■ **The problem**
Once the line containing "HasId returns a" is found in the records below, return it and each following line exactly, up to and including the line containing "SetResult sets Result field to given value.", and nothing else.

Document images with source code:
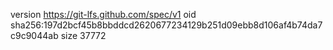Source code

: version https://git-lfs.github.com/spec/v1
oid sha256:197d2bcf45b8bbddcd2620677234129b251d09ebb8d106af4b74da7c9c9044ab
size 37772
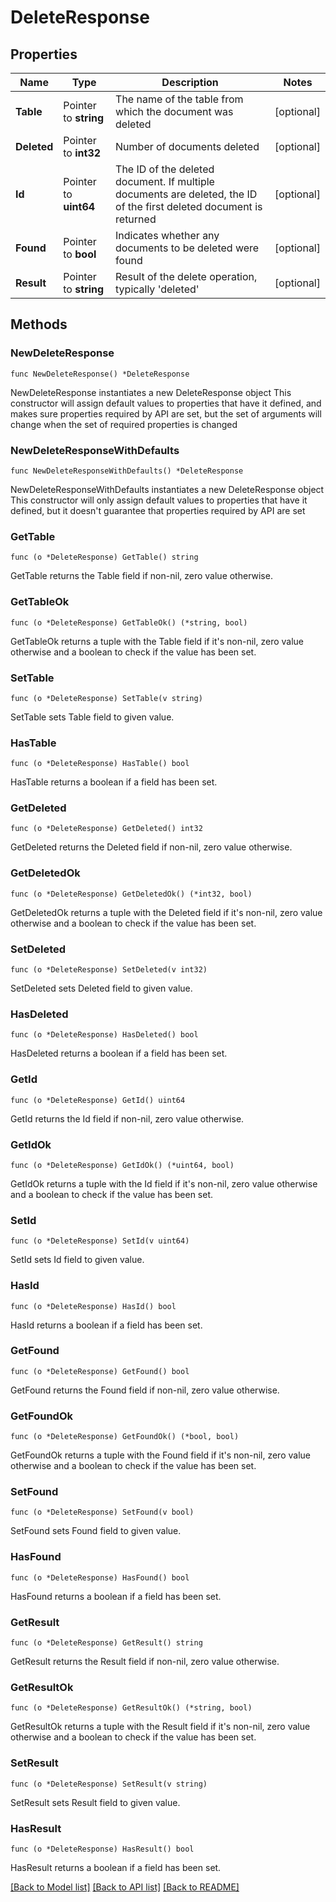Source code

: # DeleteResponse

## Properties

Name | Type | Description | Notes
------------ | ------------- | ------------- | -------------
**Table** | Pointer to **string** | The name of the table from which the document was deleted | [optional] 
**Deleted** | Pointer to **int32** | Number of documents deleted | [optional] 
**Id** | Pointer to **uint64** | The ID of the deleted document. If multiple documents are deleted, the ID of the first deleted document is returned | [optional] 
**Found** | Pointer to **bool** | Indicates whether any documents to be deleted were found | [optional] 
**Result** | Pointer to **string** | Result of the delete operation, typically &#39;deleted&#39; | [optional] 

## Methods

### NewDeleteResponse

`func NewDeleteResponse() *DeleteResponse`

NewDeleteResponse instantiates a new DeleteResponse object
This constructor will assign default values to properties that have it defined,
and makes sure properties required by API are set, but the set of arguments
will change when the set of required properties is changed

### NewDeleteResponseWithDefaults

`func NewDeleteResponseWithDefaults() *DeleteResponse`

NewDeleteResponseWithDefaults instantiates a new DeleteResponse object
This constructor will only assign default values to properties that have it defined,
but it doesn't guarantee that properties required by API are set

### GetTable

`func (o *DeleteResponse) GetTable() string`

GetTable returns the Table field if non-nil, zero value otherwise.

### GetTableOk

`func (o *DeleteResponse) GetTableOk() (*string, bool)`

GetTableOk returns a tuple with the Table field if it's non-nil, zero value otherwise
and a boolean to check if the value has been set.

### SetTable

`func (o *DeleteResponse) SetTable(v string)`

SetTable sets Table field to given value.

### HasTable

`func (o *DeleteResponse) HasTable() bool`

HasTable returns a boolean if a field has been set.

### GetDeleted

`func (o *DeleteResponse) GetDeleted() int32`

GetDeleted returns the Deleted field if non-nil, zero value otherwise.

### GetDeletedOk

`func (o *DeleteResponse) GetDeletedOk() (*int32, bool)`

GetDeletedOk returns a tuple with the Deleted field if it's non-nil, zero value otherwise
and a boolean to check if the value has been set.

### SetDeleted

`func (o *DeleteResponse) SetDeleted(v int32)`

SetDeleted sets Deleted field to given value.

### HasDeleted

`func (o *DeleteResponse) HasDeleted() bool`

HasDeleted returns a boolean if a field has been set.

### GetId

`func (o *DeleteResponse) GetId() uint64`

GetId returns the Id field if non-nil, zero value otherwise.

### GetIdOk

`func (o *DeleteResponse) GetIdOk() (*uint64, bool)`

GetIdOk returns a tuple with the Id field if it's non-nil, zero value otherwise
and a boolean to check if the value has been set.

### SetId

`func (o *DeleteResponse) SetId(v uint64)`

SetId sets Id field to given value.

### HasId

`func (o *DeleteResponse) HasId() bool`

HasId returns a boolean if a field has been set.

### GetFound

`func (o *DeleteResponse) GetFound() bool`

GetFound returns the Found field if non-nil, zero value otherwise.

### GetFoundOk

`func (o *DeleteResponse) GetFoundOk() (*bool, bool)`

GetFoundOk returns a tuple with the Found field if it's non-nil, zero value otherwise
and a boolean to check if the value has been set.

### SetFound

`func (o *DeleteResponse) SetFound(v bool)`

SetFound sets Found field to given value.

### HasFound

`func (o *DeleteResponse) HasFound() bool`

HasFound returns a boolean if a field has been set.

### GetResult

`func (o *DeleteResponse) GetResult() string`

GetResult returns the Result field if non-nil, zero value otherwise.

### GetResultOk

`func (o *DeleteResponse) GetResultOk() (*string, bool)`

GetResultOk returns a tuple with the Result field if it's non-nil, zero value otherwise
and a boolean to check if the value has been set.

### SetResult

`func (o *DeleteResponse) SetResult(v string)`

SetResult sets Result field to given value.

### HasResult

`func (o *DeleteResponse) HasResult() bool`

HasResult returns a boolean if a field has been set.


[[Back to Model list]](../README.md#documentation-for-models) [[Back to API list]](../README.md#documentation-for-api-endpoints) [[Back to README]](../README.md)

■ **Exercise solution**
HasId returns a boolean if a field has been set.

### GetFound

`func (o *DeleteResponse) GetFound() bool`

GetFound returns the Found field if non-nil, zero value otherwise.

### GetFoundOk

`func (o *DeleteResponse) GetFoundOk() (*bool, bool)`

GetFoundOk returns a tuple with the Found field if it's non-nil, zero value otherwise
and a boolean to check if the value has been set.

### SetFound

`func (o *DeleteResponse) SetFound(v bool)`

SetFound sets Found field to given value.

### HasFound

`func (o *DeleteResponse) HasFound() bool`

HasFound returns a boolean if a field has been set.

### GetResult

`func (o *DeleteResponse) GetResult() string`

GetResult returns the Result field if non-nil, zero value otherwise.

### GetResultOk

`func (o *DeleteResponse) GetResultOk() (*string, bool)`

GetResultOk returns a tuple with the Result field if it's non-nil, zero value otherwise
and a boolean to check if the value has been set.

### SetResult

`func (o *DeleteResponse) SetResult(v string)`

SetResult sets Result field to given value.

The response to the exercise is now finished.